Instructions to follow> Check every line of the data and copy the ones where "muestra" appears.

Data supplied>
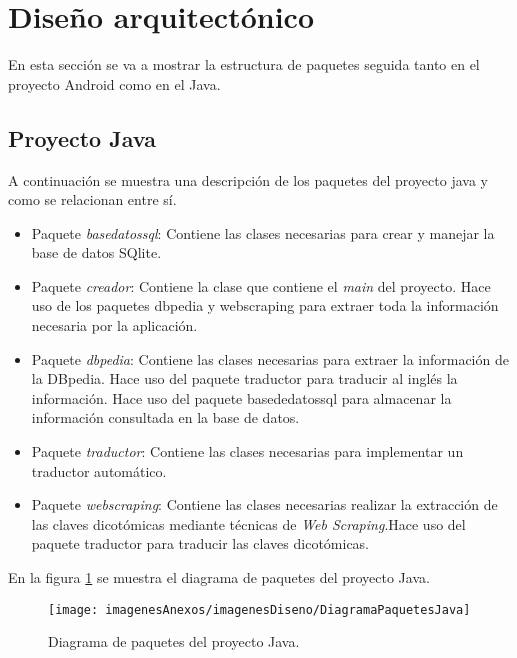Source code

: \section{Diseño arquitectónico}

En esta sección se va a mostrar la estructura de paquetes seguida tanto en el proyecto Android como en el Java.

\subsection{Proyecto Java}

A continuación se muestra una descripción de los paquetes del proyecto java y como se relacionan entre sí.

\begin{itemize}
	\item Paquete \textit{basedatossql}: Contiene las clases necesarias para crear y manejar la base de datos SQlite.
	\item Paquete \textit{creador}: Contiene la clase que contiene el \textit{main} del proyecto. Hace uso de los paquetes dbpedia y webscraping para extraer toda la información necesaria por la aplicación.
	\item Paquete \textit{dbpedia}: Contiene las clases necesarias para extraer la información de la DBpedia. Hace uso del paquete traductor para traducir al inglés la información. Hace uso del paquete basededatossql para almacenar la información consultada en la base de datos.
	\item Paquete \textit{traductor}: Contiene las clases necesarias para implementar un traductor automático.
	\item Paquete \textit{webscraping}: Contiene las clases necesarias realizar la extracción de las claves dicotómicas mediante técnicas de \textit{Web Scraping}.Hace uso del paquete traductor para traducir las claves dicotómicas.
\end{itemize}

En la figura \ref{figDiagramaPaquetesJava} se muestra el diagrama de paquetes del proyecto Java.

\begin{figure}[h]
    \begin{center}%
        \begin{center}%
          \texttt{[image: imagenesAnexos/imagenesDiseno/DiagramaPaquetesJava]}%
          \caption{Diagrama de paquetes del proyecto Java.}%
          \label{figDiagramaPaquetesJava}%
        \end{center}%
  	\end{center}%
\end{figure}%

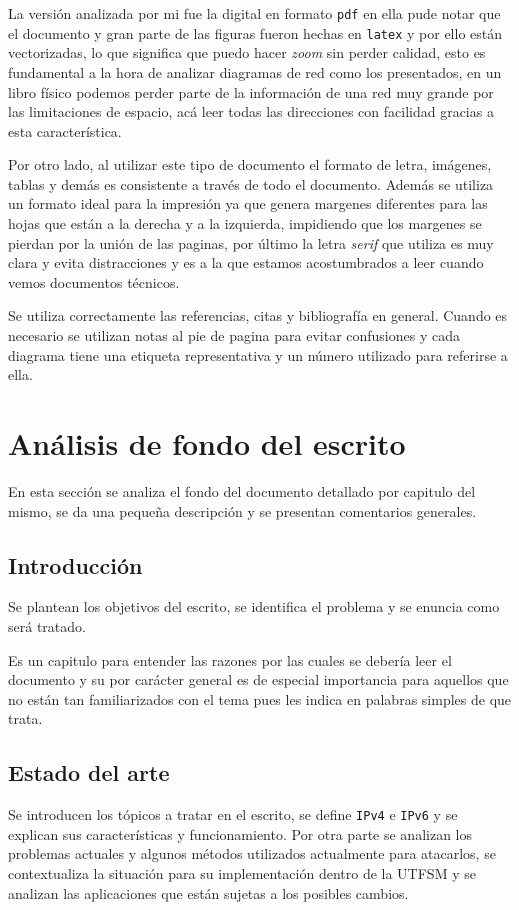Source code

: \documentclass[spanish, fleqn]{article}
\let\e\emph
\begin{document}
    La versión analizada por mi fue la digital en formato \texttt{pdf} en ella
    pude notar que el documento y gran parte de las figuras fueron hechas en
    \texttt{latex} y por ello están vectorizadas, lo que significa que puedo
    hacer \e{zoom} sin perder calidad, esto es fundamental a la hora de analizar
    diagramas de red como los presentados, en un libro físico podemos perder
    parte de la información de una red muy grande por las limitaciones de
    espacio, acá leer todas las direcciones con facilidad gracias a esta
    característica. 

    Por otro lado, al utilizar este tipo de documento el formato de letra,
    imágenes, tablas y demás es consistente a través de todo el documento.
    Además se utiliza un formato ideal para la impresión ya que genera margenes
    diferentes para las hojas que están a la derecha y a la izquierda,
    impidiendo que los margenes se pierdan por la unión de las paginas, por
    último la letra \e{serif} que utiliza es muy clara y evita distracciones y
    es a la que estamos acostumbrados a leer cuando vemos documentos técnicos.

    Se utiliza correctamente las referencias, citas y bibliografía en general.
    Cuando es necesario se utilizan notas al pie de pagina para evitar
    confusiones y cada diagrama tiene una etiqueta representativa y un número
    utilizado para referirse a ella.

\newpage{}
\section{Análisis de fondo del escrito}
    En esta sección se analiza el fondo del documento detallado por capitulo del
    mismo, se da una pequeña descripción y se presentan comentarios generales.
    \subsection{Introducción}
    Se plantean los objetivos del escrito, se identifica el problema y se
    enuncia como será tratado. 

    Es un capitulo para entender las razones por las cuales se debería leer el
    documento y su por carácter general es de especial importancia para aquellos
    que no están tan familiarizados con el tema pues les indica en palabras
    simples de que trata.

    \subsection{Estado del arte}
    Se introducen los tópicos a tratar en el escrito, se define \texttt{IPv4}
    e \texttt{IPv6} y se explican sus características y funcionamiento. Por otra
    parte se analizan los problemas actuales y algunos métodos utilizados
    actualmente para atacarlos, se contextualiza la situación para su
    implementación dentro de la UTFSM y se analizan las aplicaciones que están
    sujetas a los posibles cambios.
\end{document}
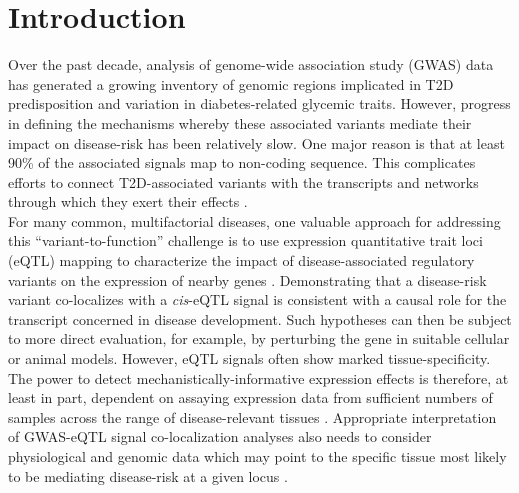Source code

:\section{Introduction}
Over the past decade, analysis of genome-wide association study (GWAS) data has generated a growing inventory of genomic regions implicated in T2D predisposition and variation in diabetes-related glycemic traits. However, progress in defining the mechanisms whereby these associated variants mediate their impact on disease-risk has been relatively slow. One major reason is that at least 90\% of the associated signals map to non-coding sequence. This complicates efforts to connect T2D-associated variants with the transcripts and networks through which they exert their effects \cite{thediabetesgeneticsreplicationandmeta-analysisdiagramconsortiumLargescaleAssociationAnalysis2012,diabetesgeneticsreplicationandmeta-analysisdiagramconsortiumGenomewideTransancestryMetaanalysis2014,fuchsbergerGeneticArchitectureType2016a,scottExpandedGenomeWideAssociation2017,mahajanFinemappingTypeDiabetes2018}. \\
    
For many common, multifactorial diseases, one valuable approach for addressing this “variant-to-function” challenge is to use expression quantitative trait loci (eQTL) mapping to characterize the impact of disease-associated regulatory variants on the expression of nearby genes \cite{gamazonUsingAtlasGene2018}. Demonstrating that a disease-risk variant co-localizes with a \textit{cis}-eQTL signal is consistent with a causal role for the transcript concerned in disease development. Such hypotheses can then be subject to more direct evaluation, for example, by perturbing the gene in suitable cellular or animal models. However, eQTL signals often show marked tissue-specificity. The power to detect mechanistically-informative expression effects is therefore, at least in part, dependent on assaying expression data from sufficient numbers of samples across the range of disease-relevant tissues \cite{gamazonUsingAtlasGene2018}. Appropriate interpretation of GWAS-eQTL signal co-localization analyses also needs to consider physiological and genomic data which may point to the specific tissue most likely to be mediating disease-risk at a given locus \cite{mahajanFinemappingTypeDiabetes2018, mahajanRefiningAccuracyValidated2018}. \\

Your response>
A continuación se muestra una descripción de los paquetes del proyecto java y como se relacionan entre sí.
En la figura \ref{figDiagramaPaquetesJava} se muestra el diagrama de paquetes del proyecto Java.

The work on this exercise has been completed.